Sebut Nama Jokowi dan Mahfud MD, BKH: Di Tangan Mereka Berdua KPK Mati Kutu

Kamis, 27 Mei 2021 06:19

Benny K Harman. (int)

FAJAR.CO.ID, JAKARTA– Politikus Partai Demokrat, Benny Kabur Harman (BKH) memberikan kritik keras kepada Presiden Joko Widodo dan Menko Polhukam Mahfud MD atas upaya pelemahan KPK.

Terlebih saat ini, pemecatan 51 pegawai KPK dari 75 pegawai yang sebelumnya tak Lolos Tes Wawasan Kebangsaan (TWK) yang dijadikan syarat alih fungsi ASN.

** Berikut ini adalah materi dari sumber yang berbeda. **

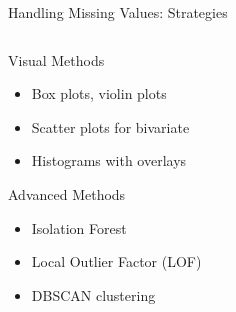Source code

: \documentclass[8pt,aspectratio=1610]{beamer}
\begin{document}
\begin{frame}{Handling Missing Values: Strategies}
\begin{columns}[t]
\begin{column}{0.48\textwidth}
\begin{block}{Visual Methods}
\begin{itemize}
\setlength{\itemsep}{1pt}
\item Box plots, violin plots
\item Scatter plots for bivariate
\item Histograms with overlays
\end{itemize}
\end{block}

\begin{block}{Advanced Methods}
\begin{itemize}
\setlength{\itemsep}{1pt}
\item Isolation Forest
\item Local Outlier Factor (LOF)
\item DBSCAN clustering
\end{itemize}
\end{block}
\end{column}
\end{columns}
\end{frame}
\end{document}
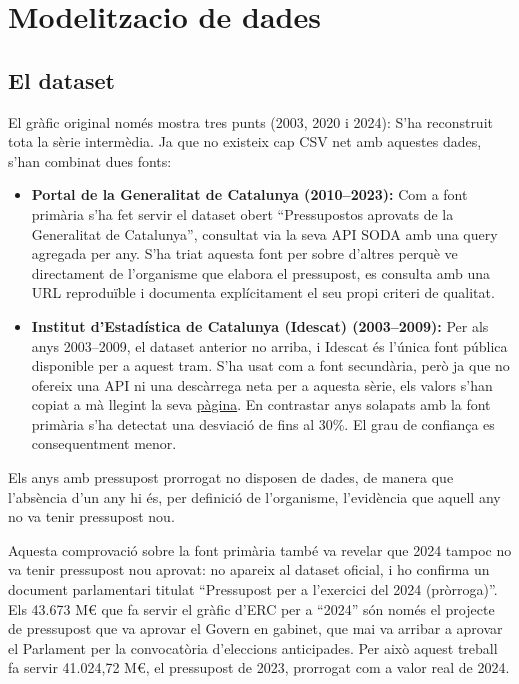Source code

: \documentclass[11pt,a4paper]{article}
\begin{document}
\section{Modelitzacio de dades}

\subsection{El dataset}
El gràfic original només mostra tres punts (2003, 2020 i 2024): S'ha reconstruit tota la sèrie intermèdia. Ja que no
existeix cap CSV net amb aquestes dades, s’han combinat dues fonts:
\begin{itemize}
  \item \textbf{Portal de la Generalitat de Catalunya (2010–2023):} Com a font primària s’ha fet servir el dataset obert “Pressupostos aprovats de la
Generalitat de Catalunya”, consultat via la seva API SODA amb una query agregada per any. S’ha triat aquesta font per sobre d’altres perquè ve directament de l’organisme que elabora el pressupost, es
consulta amb una URL reproduïble i documenta explícitament el seu propi criteri de qualitat.

  \item \textbf{Institut d'Estadística de Catalunya (Idescat) (2003–2009):} Per als anys 2003–2009, el dataset anterior no arriba, i Idescat és l’única font pública disponible per a
aquest tram. S’ha usat com a font secundària, però ja que no ofereix una API ni una descàrrega neta per a aquesta sèrie, els valors s’han copiat a mà
llegint la seva \href{https://www.idescat.cat/indicadors/?id=aec&n=15638}{pàgina}. En contrastar anys solapats amb la font primària s'ha detectat una desviació
de fins al 30\%. El grau de confiança es consequentment menor. 
\end{itemize}

Els anys amb pressupost prorrogat no disposen de dades, de manera
que l’absència d’un any hi és, per definició de l’organisme, l’evidència que aquell any no va tenir
pressupost nou.

Aquesta comprovació sobre la font primària també va revelar que 2024 tampoc no va tenir
pressupost nou aprovat: no apareix al dataset oficial, i ho confirma un document parlamentari
titulat “Pressupost per a l’exercici del 2024 (pròrroga)”. Els 43.673 M€ que fa servir el gràfic d’ERC
per a “2024” són només el projecte de pressupost que va aprovar el Govern en gabinet, que mai va
arribar a aprovar el Parlament per la convocatòria d’eleccions anticipades. Per això aquest treball fa
servir 41.024,72 M€, el pressupost de 2023, prorrogat com a valor real de 2024.
\end{document}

“Semula saya pikir Presiden Jokowi benar-benar akan melindungi dan memperkuat KPK. Apalagi dengan diangkatnya Prof Mahfud MD jadi Menkopolhukam di periode kedua Presiden Jokowi,” kata Benny dikutip Fajar.co.id di akun Twitternya, Kamis (27/5/2021).

Legislator yang kini duduk di Komisi III DPR itu pun mengaku kecewa atas komitmen pemberantasan korupsi yang selama ini digaungkan oleh Jokowi dan Mahfud MD.

“Ternyata perkiraan saya meleset. Di tangan mereka berdua KPK mati kutu.#Liberte,” ungkapnya.

Sementara itu, Menko Polhukam Mahfud MD memilih bungkan saat ditanya sikapnya mengenai kebijakan pimpinan Komisi Pemberantasan Korupsi (KPK) yang memecat 51 pegawainya. Saat dihubungi JawaPos.com (jaringan Fajar.co.id) dia memilih tidak merespons.

Kondisi serupa juga saat Mahfud ditanya sikap atas 75 pegawai KPK yang tidak lolos TWK dinonjobkan. Mahfud pun tak bergeming.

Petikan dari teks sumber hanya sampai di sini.